Не важно, точен ли этот перевод: имена, подобные этому,
действительно характерны для индейских племен Америки. Это и
естественно: когти ястреба остры, страшны и врагу и добыче. Понятно,
почему воин и траппер-следопыт называет сына «Ястребиным когтем»: ведь
даже в наши дни советские летчики не возражают, если их — истребителей —
с ласковой фамильярностью именуют «ястребками».
Североамериканские индейцы — народ с необыкновенной
историей: в XVIII, да и в первой половине XIX века они жили еще в
«каменном веке», который для наших предков миновал тысячелетия назад. Их
жизнь изучали люди науки; Фридрих Энгельс судил по ней о жизни
человечества на заре истории. О них написано множество романов и поэм;
сложные, диковинно звучащие имена встречаются там в изобилии.
Прислушиваясь к ним, легко понять: когда индейцу надо дать имя ребенку,
он перебирает самые простые, самые обычные слова своего языка,
вслушивается в то, как они звучат, вдумывается в их смысл, и то, которое
покажется наиболее подходящим, спокойно делает именем.

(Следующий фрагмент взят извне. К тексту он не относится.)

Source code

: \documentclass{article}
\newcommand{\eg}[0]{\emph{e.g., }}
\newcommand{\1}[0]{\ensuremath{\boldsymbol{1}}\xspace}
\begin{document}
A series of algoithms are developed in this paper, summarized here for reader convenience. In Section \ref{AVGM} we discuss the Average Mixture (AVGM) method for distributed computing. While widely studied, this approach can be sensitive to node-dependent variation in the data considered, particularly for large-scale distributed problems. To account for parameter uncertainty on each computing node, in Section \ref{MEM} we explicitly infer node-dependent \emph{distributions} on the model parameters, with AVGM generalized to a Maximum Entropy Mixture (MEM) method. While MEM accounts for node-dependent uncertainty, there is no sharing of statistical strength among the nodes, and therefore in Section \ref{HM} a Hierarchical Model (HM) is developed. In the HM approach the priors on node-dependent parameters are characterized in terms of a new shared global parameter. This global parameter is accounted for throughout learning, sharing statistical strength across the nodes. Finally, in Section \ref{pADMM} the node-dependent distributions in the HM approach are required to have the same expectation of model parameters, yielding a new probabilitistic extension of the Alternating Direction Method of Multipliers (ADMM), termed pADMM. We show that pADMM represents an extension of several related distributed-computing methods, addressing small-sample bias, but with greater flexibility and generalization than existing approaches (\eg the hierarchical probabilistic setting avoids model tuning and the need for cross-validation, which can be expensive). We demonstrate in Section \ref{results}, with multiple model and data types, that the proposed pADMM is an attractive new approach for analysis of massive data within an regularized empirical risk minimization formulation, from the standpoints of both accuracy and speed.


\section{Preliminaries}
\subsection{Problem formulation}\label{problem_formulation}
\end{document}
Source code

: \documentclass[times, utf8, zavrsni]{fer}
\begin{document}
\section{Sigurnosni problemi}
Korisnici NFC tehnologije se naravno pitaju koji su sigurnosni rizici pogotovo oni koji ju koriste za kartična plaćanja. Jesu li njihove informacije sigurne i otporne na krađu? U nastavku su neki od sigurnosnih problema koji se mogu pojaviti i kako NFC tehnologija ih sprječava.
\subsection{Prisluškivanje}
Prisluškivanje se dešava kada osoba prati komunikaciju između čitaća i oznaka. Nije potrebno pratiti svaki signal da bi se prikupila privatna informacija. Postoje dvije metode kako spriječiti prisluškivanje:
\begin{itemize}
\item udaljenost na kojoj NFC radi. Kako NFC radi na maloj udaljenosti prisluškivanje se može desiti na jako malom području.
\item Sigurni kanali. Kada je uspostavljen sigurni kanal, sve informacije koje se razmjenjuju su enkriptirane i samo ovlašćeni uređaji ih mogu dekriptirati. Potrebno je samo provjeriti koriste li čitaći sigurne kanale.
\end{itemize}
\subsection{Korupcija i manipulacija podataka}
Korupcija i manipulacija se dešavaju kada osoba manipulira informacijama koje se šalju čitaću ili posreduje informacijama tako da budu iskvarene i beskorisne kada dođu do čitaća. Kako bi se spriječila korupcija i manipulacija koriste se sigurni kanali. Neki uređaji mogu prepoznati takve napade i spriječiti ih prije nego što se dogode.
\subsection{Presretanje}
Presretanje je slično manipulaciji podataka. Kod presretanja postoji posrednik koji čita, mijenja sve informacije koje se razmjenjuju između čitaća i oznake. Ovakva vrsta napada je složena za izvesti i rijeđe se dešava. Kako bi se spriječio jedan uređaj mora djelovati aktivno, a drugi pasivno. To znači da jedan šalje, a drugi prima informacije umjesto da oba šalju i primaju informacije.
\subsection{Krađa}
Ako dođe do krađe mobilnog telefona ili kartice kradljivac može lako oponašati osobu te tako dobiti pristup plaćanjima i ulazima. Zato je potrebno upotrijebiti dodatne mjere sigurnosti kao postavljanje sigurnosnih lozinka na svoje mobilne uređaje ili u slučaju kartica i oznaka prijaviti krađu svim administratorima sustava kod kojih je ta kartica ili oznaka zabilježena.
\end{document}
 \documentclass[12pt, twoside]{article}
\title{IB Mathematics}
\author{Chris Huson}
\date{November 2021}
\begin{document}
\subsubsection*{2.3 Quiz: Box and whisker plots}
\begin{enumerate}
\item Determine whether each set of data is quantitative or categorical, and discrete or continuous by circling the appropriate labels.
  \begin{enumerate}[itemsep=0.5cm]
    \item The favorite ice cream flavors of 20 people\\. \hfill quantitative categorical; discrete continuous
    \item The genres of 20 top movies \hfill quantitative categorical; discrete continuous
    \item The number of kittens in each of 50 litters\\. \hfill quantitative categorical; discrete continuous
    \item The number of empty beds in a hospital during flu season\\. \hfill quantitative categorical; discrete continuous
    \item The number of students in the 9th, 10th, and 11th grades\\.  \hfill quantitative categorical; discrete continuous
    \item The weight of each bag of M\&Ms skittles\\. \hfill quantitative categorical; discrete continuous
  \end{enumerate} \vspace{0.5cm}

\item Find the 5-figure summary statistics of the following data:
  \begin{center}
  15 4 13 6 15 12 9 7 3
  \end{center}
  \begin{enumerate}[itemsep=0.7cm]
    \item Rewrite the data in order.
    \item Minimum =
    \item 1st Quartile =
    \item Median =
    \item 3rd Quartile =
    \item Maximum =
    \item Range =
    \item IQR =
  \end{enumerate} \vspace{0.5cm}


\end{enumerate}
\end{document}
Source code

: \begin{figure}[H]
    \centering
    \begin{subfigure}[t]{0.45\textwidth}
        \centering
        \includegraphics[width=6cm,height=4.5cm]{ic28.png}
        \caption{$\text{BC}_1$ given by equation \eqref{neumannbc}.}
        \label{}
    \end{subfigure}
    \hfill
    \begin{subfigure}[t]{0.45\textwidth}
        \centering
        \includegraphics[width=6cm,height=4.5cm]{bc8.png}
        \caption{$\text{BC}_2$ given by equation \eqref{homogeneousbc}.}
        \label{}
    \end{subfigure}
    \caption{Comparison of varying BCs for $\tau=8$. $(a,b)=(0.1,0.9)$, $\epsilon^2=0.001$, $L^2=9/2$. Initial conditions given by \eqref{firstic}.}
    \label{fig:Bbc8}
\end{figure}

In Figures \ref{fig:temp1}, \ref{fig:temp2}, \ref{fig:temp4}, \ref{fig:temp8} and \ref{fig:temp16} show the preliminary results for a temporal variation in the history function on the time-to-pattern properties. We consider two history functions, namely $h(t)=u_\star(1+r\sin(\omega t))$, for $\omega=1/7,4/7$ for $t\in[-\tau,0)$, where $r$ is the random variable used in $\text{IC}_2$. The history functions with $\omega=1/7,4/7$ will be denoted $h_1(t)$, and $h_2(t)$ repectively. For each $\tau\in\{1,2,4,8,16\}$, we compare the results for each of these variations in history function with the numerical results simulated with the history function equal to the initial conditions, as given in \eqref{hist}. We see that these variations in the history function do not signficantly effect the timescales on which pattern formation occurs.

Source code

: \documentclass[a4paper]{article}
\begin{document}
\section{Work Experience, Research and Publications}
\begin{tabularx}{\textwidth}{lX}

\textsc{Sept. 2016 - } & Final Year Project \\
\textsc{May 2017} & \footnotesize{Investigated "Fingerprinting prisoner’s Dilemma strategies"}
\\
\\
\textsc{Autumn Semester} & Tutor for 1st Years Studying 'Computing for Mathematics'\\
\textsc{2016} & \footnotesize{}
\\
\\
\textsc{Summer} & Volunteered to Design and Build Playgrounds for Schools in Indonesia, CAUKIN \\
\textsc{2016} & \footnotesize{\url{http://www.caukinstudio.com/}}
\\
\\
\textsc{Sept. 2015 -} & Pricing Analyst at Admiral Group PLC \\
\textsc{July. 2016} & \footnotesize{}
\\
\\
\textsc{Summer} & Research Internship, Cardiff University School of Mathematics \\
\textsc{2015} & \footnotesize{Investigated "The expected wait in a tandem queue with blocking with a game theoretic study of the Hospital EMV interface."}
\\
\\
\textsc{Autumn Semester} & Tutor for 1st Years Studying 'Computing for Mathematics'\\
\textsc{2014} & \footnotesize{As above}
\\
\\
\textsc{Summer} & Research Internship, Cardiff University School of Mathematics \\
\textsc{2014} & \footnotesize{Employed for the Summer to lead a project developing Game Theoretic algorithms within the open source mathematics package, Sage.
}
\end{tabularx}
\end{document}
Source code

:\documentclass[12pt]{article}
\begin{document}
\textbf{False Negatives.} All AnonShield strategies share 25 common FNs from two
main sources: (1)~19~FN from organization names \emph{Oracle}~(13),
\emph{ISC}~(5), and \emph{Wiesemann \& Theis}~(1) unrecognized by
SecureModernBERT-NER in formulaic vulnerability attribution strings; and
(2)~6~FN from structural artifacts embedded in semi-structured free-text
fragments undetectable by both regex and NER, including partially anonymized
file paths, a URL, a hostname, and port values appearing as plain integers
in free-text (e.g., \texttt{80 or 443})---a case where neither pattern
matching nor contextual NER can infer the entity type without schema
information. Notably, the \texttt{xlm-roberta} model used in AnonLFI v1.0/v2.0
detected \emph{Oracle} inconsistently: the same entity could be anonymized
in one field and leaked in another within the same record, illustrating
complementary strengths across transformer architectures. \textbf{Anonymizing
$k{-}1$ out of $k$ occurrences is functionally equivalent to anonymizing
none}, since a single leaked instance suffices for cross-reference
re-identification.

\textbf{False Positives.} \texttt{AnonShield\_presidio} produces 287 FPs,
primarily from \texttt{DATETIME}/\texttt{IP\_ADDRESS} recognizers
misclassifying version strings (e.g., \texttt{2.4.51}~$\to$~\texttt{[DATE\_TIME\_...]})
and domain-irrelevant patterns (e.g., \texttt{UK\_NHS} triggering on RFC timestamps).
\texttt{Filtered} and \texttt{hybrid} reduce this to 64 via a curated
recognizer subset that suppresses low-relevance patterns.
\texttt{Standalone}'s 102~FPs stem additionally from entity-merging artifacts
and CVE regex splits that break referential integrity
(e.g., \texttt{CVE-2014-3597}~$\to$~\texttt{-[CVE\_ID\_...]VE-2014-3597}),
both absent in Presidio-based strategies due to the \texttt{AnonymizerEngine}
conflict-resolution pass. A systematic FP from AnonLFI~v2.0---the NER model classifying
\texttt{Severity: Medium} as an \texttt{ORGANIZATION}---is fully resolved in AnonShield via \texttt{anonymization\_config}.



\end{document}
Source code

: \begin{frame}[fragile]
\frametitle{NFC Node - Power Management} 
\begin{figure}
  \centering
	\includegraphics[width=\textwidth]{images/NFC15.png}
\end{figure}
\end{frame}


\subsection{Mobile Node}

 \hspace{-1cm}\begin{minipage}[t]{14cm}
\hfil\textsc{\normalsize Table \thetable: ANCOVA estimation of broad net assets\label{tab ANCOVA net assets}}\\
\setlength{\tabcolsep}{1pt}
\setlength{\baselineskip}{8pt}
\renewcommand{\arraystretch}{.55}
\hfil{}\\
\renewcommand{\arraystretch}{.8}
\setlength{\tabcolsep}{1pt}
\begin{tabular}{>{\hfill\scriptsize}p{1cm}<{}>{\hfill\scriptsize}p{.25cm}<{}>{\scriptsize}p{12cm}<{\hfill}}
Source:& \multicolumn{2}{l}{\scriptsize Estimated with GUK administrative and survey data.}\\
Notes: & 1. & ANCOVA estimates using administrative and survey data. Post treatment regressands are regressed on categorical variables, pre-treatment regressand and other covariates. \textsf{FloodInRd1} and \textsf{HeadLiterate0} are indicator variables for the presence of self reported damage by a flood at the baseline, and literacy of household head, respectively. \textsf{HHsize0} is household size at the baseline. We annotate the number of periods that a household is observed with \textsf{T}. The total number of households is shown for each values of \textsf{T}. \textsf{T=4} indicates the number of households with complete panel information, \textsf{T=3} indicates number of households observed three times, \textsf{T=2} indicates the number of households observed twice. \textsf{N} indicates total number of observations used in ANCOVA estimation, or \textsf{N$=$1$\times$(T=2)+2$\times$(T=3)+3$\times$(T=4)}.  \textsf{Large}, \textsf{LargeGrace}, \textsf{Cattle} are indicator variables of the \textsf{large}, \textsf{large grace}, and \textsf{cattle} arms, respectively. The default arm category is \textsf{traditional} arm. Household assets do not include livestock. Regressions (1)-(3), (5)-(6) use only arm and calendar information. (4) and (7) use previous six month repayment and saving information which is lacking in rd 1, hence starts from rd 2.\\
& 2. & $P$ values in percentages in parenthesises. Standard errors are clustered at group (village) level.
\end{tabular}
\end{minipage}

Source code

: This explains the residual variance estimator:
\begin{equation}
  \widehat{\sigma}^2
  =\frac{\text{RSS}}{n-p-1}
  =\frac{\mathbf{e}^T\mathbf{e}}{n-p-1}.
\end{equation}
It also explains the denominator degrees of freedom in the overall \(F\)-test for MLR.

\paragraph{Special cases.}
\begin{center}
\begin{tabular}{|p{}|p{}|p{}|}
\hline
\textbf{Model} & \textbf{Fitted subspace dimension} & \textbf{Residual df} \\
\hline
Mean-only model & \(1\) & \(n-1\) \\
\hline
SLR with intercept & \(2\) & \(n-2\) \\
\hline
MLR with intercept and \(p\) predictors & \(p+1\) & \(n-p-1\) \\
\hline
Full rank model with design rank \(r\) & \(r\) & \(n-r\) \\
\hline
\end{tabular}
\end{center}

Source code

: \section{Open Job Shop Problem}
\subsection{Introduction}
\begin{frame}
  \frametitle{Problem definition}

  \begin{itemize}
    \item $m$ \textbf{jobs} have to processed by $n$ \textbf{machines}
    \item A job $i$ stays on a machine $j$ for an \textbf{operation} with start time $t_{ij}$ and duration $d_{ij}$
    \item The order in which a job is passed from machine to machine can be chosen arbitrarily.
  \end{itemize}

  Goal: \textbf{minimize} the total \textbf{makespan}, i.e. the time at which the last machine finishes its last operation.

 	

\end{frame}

В романе «Охотник» современного английского писателя
Олдриджа изображен молчаливый, нелегко живущий траппер, индеец Билл. Но
Биллом его зовут только англичане: им не выговорить его настоящего
индейского имени. Соплеменники зовут его Хума-Хумани; это значит:
«Первое облачко на небе». Красивое имя? Очень красивое; наверное,
маленький Хума был первенцем и любимцем своих родителей. Наверное, краше
его не было детей в округе, по их мнению…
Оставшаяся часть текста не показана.